I wanted to let you know Starting May 5th I'll be working in the hospital. I'll be working with very sick children, infants, women. So you know I will be taking my fight over there!
 

Jmartjrmd

Well-Known Member
@Jmartjrmd
The hospital where I had my first baby wasn’t understaffed. They had poor performance issues that led to a quality improvement initiative which got the nurses and the rest of the clinical team on track. They also implemented a survey given to patients for each nurse they came into contact with and displayed the chart in the hallway showing nurses where they fall in the metrics. When I had my 3rd baby there, The nursing staff provided quality care, therefore leading to better patient outcomes. At the time the hospital was also in transition of merging with a healthcare organization that could easily replace staff. There is a catch 22 when healthcare facilites and other organizations that serve the black community or an underserved population are managed by a black administration.
I'm happy you had a better experience!
I know satisfaction scores are tied to reimbursement and the ability of the hospital to get and retain new and old patients.
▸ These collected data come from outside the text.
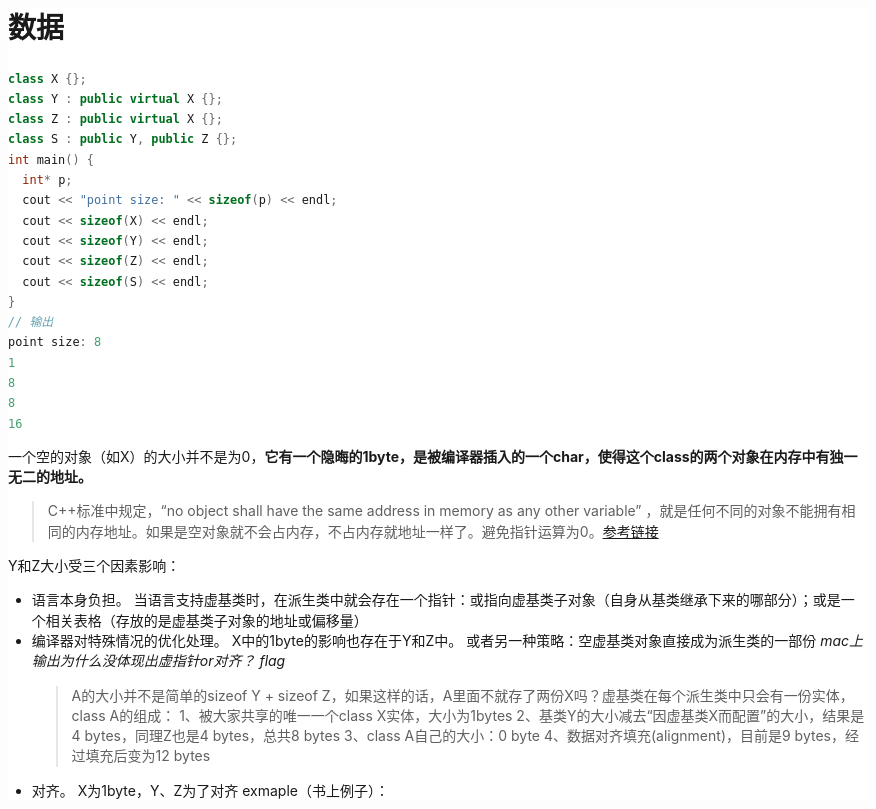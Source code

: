 # 数据

```cc
class X {};
class Y : public virtual X {};
class Z : public virtual X {};
class S : public Y, public Z {};
int main() {
  int* p;
  cout << "point size: " << sizeof(p) << endl;
  cout << sizeof(X) << endl;
  cout << sizeof(Y) << endl;
  cout << sizeof(Z) << endl;
  cout << sizeof(S) << endl;
}
// 输出
point size: 8
1
8
8
16
```
一个空的对象（如X）的大小并不是为0，**它有一个隐晦的1byte，是被编译器插入的一个char，使得这个class的两个对象在内存中有独一无二的地址。**
> C++标准中规定，“no object shall have the same address in memory as any other variable” ，就是任何不同的对象不能拥有相同的内存地址。如果是空对象就不会占内存，不占内存就地址一样了。避免指针运算为0。[参考链接](https://blog.csdn.net/weixin_42323413/article/details/84295375)
>
Y和Z大小受三个因素影响：
* 语言本身负担。
  当语言支持虚基类时，在派生类中就会存在一个指针：或指向虚基类子对象（自身从基类继承下来的哪部分）；或是一个相关表格（存放的是虚基类子对象的地址或偏移量）
* 编译器对特殊情况的优化处理。
  X中的1byte的影响也存在于Y和Z中。
  或者另一种策略：空虚基类对象直接成为派生类的一部份
  *mac上输出为什么没体现出虚指针or对齐？ flag*
  > A的大小并不是简单的sizeof Y + sizeof Z，如果这样的话，A里面不就存了两份X吗？虚基类在每个派生类中只会有一份实体，class A的组成：
    1、被大家共享的唯一一个class X实体，大小为1bytes
    2、基类Y的大小减去“因虚基类X而配置”的大小，结果是4 bytes，同理Z也是4 bytes，总共8 bytes
    3、class A自己的大小：0 byte
    4、数据对齐填充(alignment)，目前是9 bytes，经过填充后变为12 bytes
  >
* 对齐。
  X为1byte，Y、Z为了对齐
  exmaple（书上例子）：
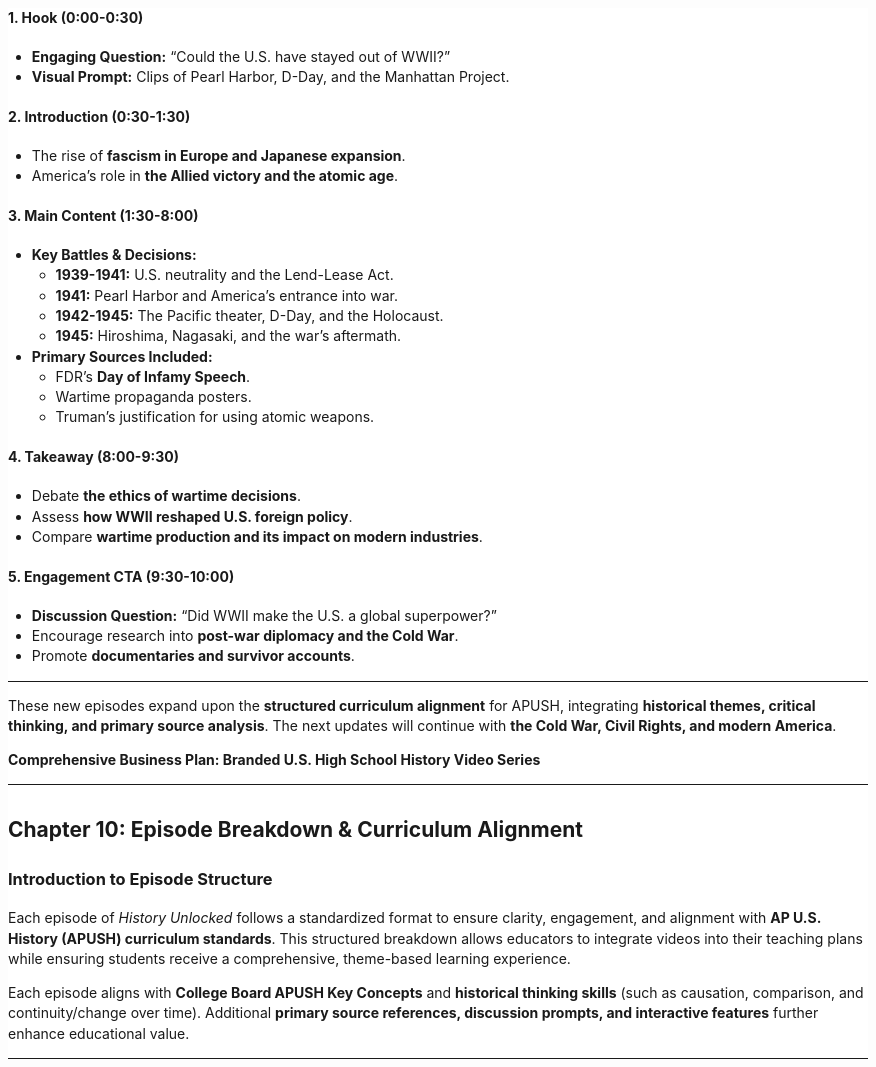 #### **1. Hook (0:00-0:30)**
- **Engaging Question:** “Could the U.S. have stayed out of WWII?”
- **Visual Prompt:** Clips of Pearl Harbor, D-Day, and the Manhattan Project.

#### **2. Introduction (0:30-1:30)**
- The rise of **fascism in Europe and Japanese expansion**.
- America’s role in **the Allied victory and the atomic age**.

#### **3. Main Content (1:30-8:00)**
- **Key Battles & Decisions:**
  - **1939-1941:** U.S. neutrality and the Lend-Lease Act.
  - **1941:** Pearl Harbor and America’s entrance into war.
  - **1942-1945:** The Pacific theater, D-Day, and the Holocaust.
  - **1945:** Hiroshima, Nagasaki, and the war’s aftermath.
- **Primary Sources Included:**
  - FDR’s **Day of Infamy Speech**.
  - Wartime propaganda posters.
  - Truman’s justification for using atomic weapons.

#### **4. Takeaway (8:00-9:30)**
- Debate **the ethics of wartime decisions**.
- Assess **how WWII reshaped U.S. foreign policy**.
- Compare **wartime production and its impact on modern industries**.

#### **5. Engagement CTA (9:30-10:00)**
- **Discussion Question:** “Did WWII make the U.S. a global superpower?”
- Encourage research into **post-war diplomacy and the Cold War**.
- Promote **documentaries and survivor accounts**.

---

These new episodes expand upon the **structured curriculum alignment** for APUSH, integrating **historical themes, critical thinking, and primary source analysis**. The next updates will continue with **the Cold War, Civil Rights, and modern America**.

**Comprehensive Business Plan: Branded U.S. High School History Video Series**

---

## **Chapter 10: Episode Breakdown & Curriculum Alignment**

### **Introduction to Episode Structure**

Each episode of *History Unlocked* follows a standardized format to ensure clarity, engagement, and alignment with **AP U.S. History (APUSH) curriculum standards**. This structured breakdown allows educators to integrate videos into their teaching plans while ensuring students receive a comprehensive, theme-based learning experience.

Each episode aligns with **College Board APUSH Key Concepts** and **historical thinking skills** (such as causation, comparison, and continuity/change over time). Additional **primary source references, discussion prompts, and interactive features** further enhance educational value.

---
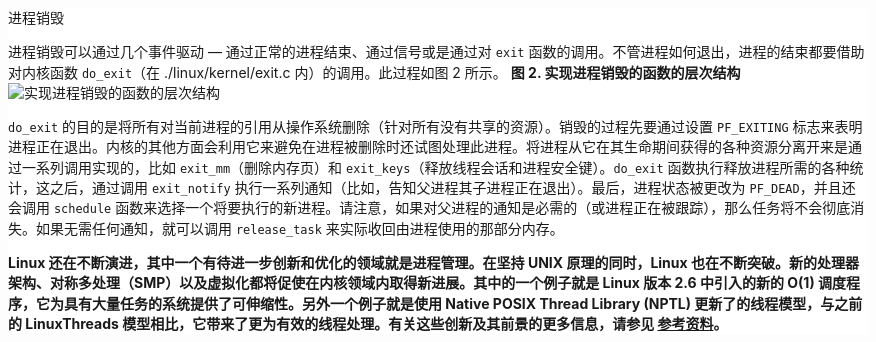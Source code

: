 进程销毁

进程销毁可以通过几个事件驱动 — 通过正常的进程结束、通过信号或是通过对 `exit` 函数的调用。不管进程如何退出，进程的结束都要借助对内核函数 `do_exit`（在 ./linux/kernel/exit.c 内）的调用。此过程如图 2 所示。
**图 2. 实现进程销毁的函数的层次结构**
![实现进程销毁的函数的层次结构](http://www.ibm.com/developerworks/cn/linux/l-linux-process-management/figure2.gif)

`do_exit` 的目的是将所有对当前进程的引用从操作系统删除（针对所有没有共享的资源）。销毁的过程先要通过设置 `PF_EXITING` 标志来表明进程正在退出。内核的其他方面会利用它来避免在进程被删除时还试图处理此进程。将进程从它在其生命期间获得的各种资源分离开来是通过一系列调用实现的，比如 `exit_mm`（删除内存页）和 `exit_keys`（释放线程会话和进程安全键）。`do_exit` 函数执行释放进程所需的各种统计，这之后，通过调用 `exit_notify` 执行一系列通知（比如，告知父进程其子进程正在退出）。最后，进程状态被更改为 `PF_DEAD`，并且还会调用 `schedule` 函数来选择一个将要执行的新进程。请注意，如果对父进程的通知是必需的（或进程正在被跟踪），那么任务将不会彻底消失。如果无需任何通知，就可以调用 `release_task` 来实际收回由进程使用的那部分内存。



**Linux 还在不断演进，其中一个有待进一步创新和优化的领域就是进程管理。在坚持 UNIX 原理的同时，Linux 也在不断突破。新的处理器架构、对称多处理（SMP）以及虚拟化都将促使在内核领域内取得新进展。其中的一个例子就是 Linux 版本 2.6 中引入的新的 O(1) 调度程序，它为具有大量任务的系统提供了可伸缩性。另外一个例子就是使用 Native POSIX Thread Library (NPTL) 更新了的线程模型，与之前的 LinuxThreads 模型相比，它带来了更为有效的线程处理。有关这些创新及其前景的更多信息，请参见 [参考资料](http://www.ibm.com/developerworks/cn/linux/l-linux-process-management/#resources)。**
They make $$$ when you come back and tell your friends and family you had a good experience so then they go too. Especially in larger cities people have choices so what they say about xyz hospital matters. But still there are some really scary places out there where the people that can make a difference are more worried about appearances and their bonuses than providing good care and the basics of what people need to do their job. Covid stripped a lot of these places naked so people could finally see the truth. Not much has changed.
In my experience administration doesn't care until it affects profit. I learned that as a manager when we were severely understaffed and had to provide less than stellar care and my patient population can't handle that. I can only really speak to the pedi and NICU units and what I saw around the country and the whole point of my job was to go to where Staffing was an issue. Poor staffing directly affects quality care. And usually the answer isn't lets find another nurse it's lets add those patients to a nurse that already has a full assignment. Then admissions come and she gets yet another patient.
Patients get sicker during your shift which means the nurse needs more time to care for that patient but they are already short so who can help her and steer the ship or throw her a life jacket as she's drowning. Can't provide quality care that way. It's a domino effect.
I could talk all day about healthcare politics and administration and staffing what drives them to do better. It's Benjamin or some major lawsuit etc....see what just went on at Vanderbilt.
And nurses get blamed for everything. But we also don't speak up for ourselves.
Healthcare is a mess and I'm scared for myself everytime I have to go in and these are my peers and colleagues.
If I knew then what I know now I wouldn't advise anyone to go into nursing specifically and like I said I love what I do but I wouldn't chose it again if I had a do over.
 

Jmartjrmd

Well-Known Member
I wanted to let you know Starting May 5th I'll be working in the hospital. I'll be working with very sick children, infants, women. So you know I will be taking my fight over there!
Yes! I know you'll fight for what's right! Every aspect of healthcare needs to speak up and change our system.

I know there's a million nurses march planned but I'm not sure about how organized it is currently but they still plan to go through with it. Actually there are 2.